◆ **HOW TO COMPLETE THIS TASK**
Your answer must be the data repeated exactly, with no pictures in it.

◆ **TASK DATA**
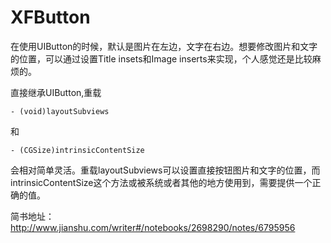 # XFButton

在使用UIButton的时候，默认是图片在左边，文字在右边。想要修改图片和文字的位置，可以通过设置Title insets和Image inserts来实现，个人感觉还是比较麻烦的。

直接继承UIButton,重载
  
    - (void)layoutSubviews 

和 
  
    - (CGSize)intrinsicContentSize 
会相对简单灵活。重载layoutSubviews可以设置直接按钮图片和文字的位置，而intrinsicContentSize这个方法或被系统或者其他的地方使用到，需要提供一个正确的值。

简书地址：<http://www.jianshu.com/writer#/notebooks/2698290/notes/6795956>
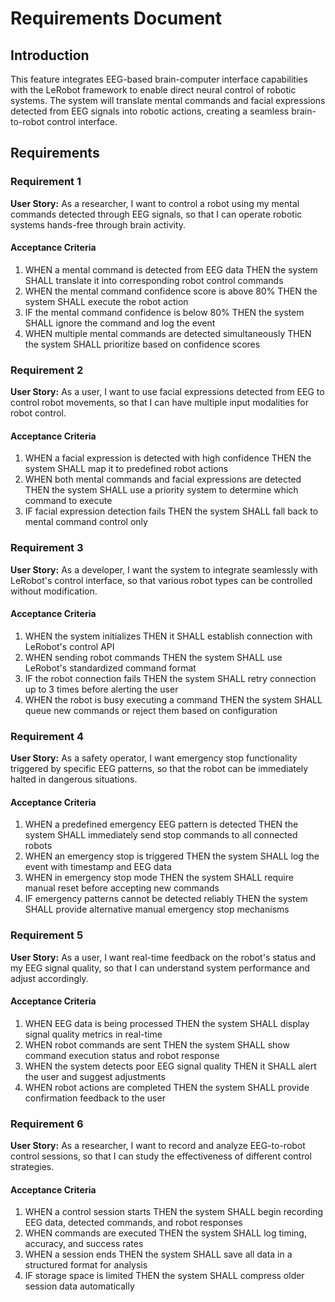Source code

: # Requirements Document

## Introduction

This feature integrates EEG-based brain-computer interface capabilities with the LeRobot framework to enable direct neural control of robotic systems. The system will translate mental commands and facial expressions detected from EEG signals into robotic actions, creating a seamless brain-to-robot control interface.

## Requirements

### Requirement 1

**User Story:** As a researcher, I want to control a robot using my mental commands detected through EEG signals, so that I can operate robotic systems hands-free through brain activity.

#### Acceptance Criteria

1. WHEN a mental command is detected from EEG data THEN the system SHALL translate it into corresponding robot control commands
2. WHEN the mental command confidence score is above 80% THEN the system SHALL execute the robot action
3. IF the mental command confidence is below 80% THEN the system SHALL ignore the command and log the event
4. WHEN multiple mental commands are detected simultaneously THEN the system SHALL prioritize based on confidence scores

### Requirement 2

**User Story:** As a user, I want to use facial expressions detected from EEG to control robot movements, so that I can have multiple input modalities for robot control.

#### Acceptance Criteria

1. WHEN a facial expression is detected with high confidence THEN the system SHALL map it to predefined robot actions
2. WHEN both mental commands and facial expressions are detected THEN the system SHALL use a priority system to determine which command to execute
3. IF facial expression detection fails THEN the system SHALL fall back to mental command control only

### Requirement 3

**User Story:** As a developer, I want the system to integrate seamlessly with LeRobot's control interface, so that various robot types can be controlled without modification.

#### Acceptance Criteria

1. WHEN the system initializes THEN it SHALL establish connection with LeRobot's control API
2. WHEN sending robot commands THEN the system SHALL use LeRobot's standardized command format
3. IF the robot connection fails THEN the system SHALL retry connection up to 3 times before alerting the user
4. WHEN the robot is busy executing a command THEN the system SHALL queue new commands or reject them based on configuration

### Requirement 4

**User Story:** As a safety operator, I want emergency stop functionality triggered by specific EEG patterns, so that the robot can be immediately halted in dangerous situations.

#### Acceptance Criteria

1. WHEN a predefined emergency EEG pattern is detected THEN the system SHALL immediately send stop commands to all connected robots
2. WHEN an emergency stop is triggered THEN the system SHALL log the event with timestamp and EEG data
3. WHEN in emergency stop mode THEN the system SHALL require manual reset before accepting new commands
4. IF emergency patterns cannot be detected reliably THEN the system SHALL provide alternative manual emergency stop mechanisms

### Requirement 5

**User Story:** As a user, I want real-time feedback on the robot's status and my EEG signal quality, so that I can understand system performance and adjust accordingly.

#### Acceptance Criteria

1. WHEN EEG data is being processed THEN the system SHALL display signal quality metrics in real-time
2. WHEN robot commands are sent THEN the system SHALL show command execution status and robot response
3. WHEN the system detects poor EEG signal quality THEN it SHALL alert the user and suggest adjustments
4. WHEN robot actions are completed THEN the system SHALL provide confirmation feedback to the user

### Requirement 6

**User Story:** As a researcher, I want to record and analyze EEG-to-robot control sessions, so that I can study the effectiveness of different control strategies.

#### Acceptance Criteria

1. WHEN a control session starts THEN the system SHALL begin recording EEG data, detected commands, and robot responses
2. WHEN commands are executed THEN the system SHALL log timing, accuracy, and success rates
3. WHEN a session ends THEN the system SHALL save all data in a structured format for analysis
4. IF storage space is limited THEN the system SHALL compress older session data automatically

◆ **RESULT**
 # XFButton

在使用UIButton的时候，默认是图片在左边，文字在右边。想要修改图片和文字的位置，可以通过设置Title insets和Image inserts来实现，个人感觉还是比较麻烦的。

直接继承UIButton,重载
  
    - (void)layoutSubviews 

和 
  
    - (CGSize)intrinsicContentSize 
会相对简单灵活。重载layoutSubviews可以设置直接按钮图片和文字的位置，而intrinsicContentSize这个方法或被系统或者其他的地方使用到，需要提供一个正确的值。

简书地址：<http://www.jianshu.com/writer#/notebooks/2698290/notes/6795956>
Source code

: # Requirements Document

## Introduction

This feature integrates EEG-based brain-computer interface capabilities with the LeRobot framework to enable direct neural control of robotic systems. The system will translate mental commands and facial expressions detected from EEG signals into robotic actions, creating a seamless brain-to-robot control interface.

## Requirements

### Requirement 1

**User Story:** As a researcher, I want to control a robot using my mental commands detected through EEG signals, so that I can operate robotic systems hands-free through brain activity.

#### Acceptance Criteria

1. WHEN a mental command is detected from EEG data THEN the system SHALL translate it into corresponding robot control commands
2. WHEN the mental command confidence score is above 80% THEN the system SHALL execute the robot action
3. IF the mental command confidence is below 80% THEN the system SHALL ignore the command and log the event
4. WHEN multiple mental commands are detected simultaneously THEN the system SHALL prioritize based on confidence scores

### Requirement 2

**User Story:** As a user, I want to use facial expressions detected from EEG to control robot movements, so that I can have multiple input modalities for robot control.

#### Acceptance Criteria

1. WHEN a facial expression is detected with high confidence THEN the system SHALL map it to predefined robot actions
2. WHEN both mental commands and facial expressions are detected THEN the system SHALL use a priority system to determine which command to execute
3. IF facial expression detection fails THEN the system SHALL fall back to mental command control only

### Requirement 3

**User Story:** As a developer, I want the system to integrate seamlessly with LeRobot's control interface, so that various robot types can be controlled without modification.

#### Acceptance Criteria

1. WHEN the system initializes THEN it SHALL establish connection with LeRobot's control API
2. WHEN sending robot commands THEN the system SHALL use LeRobot's standardized command format
3. IF the robot connection fails THEN the system SHALL retry connection up to 3 times before alerting the user
4. WHEN the robot is busy executing a command THEN the system SHALL queue new commands or reject them based on configuration

### Requirement 4

**User Story:** As a safety operator, I want emergency stop functionality triggered by specific EEG patterns, so that the robot can be immediately halted in dangerous situations.

#### Acceptance Criteria

1. WHEN a predefined emergency EEG pattern is detected THEN the system SHALL immediately send stop commands to all connected robots
2. WHEN an emergency stop is triggered THEN the system SHALL log the event with timestamp and EEG data
3. WHEN in emergency stop mode THEN the system SHALL require manual reset before accepting new commands
4. IF emergency patterns cannot be detected reliably THEN the system SHALL provide alternative manual emergency stop mechanisms

### Requirement 5

**User Story:** As a user, I want real-time feedback on the robot's status and my EEG signal quality, so that I can understand system performance and adjust accordingly.

#### Acceptance Criteria

1. WHEN EEG data is being processed THEN the system SHALL display signal quality metrics in real-time
2. WHEN robot commands are sent THEN the system SHALL show command execution status and robot response
3. WHEN the system detects poor EEG signal quality THEN it SHALL alert the user and suggest adjustments
4. WHEN robot actions are completed THEN the system SHALL provide confirmation feedback to the user

### Requirement 6

**User Story:** As a researcher, I want to record and analyze EEG-to-robot control sessions, so that I can study the effectiveness of different control strategies.

#### Acceptance Criteria

1. WHEN a control session starts THEN the system SHALL begin recording EEG data, detected commands, and robot responses
2. WHEN commands are executed THEN the system SHALL log timing, accuracy, and success rates
3. WHEN a session ends THEN the system SHALL save all data in a structured format for analysis
4. IF storage space is limited THEN the system SHALL compress older session data automatically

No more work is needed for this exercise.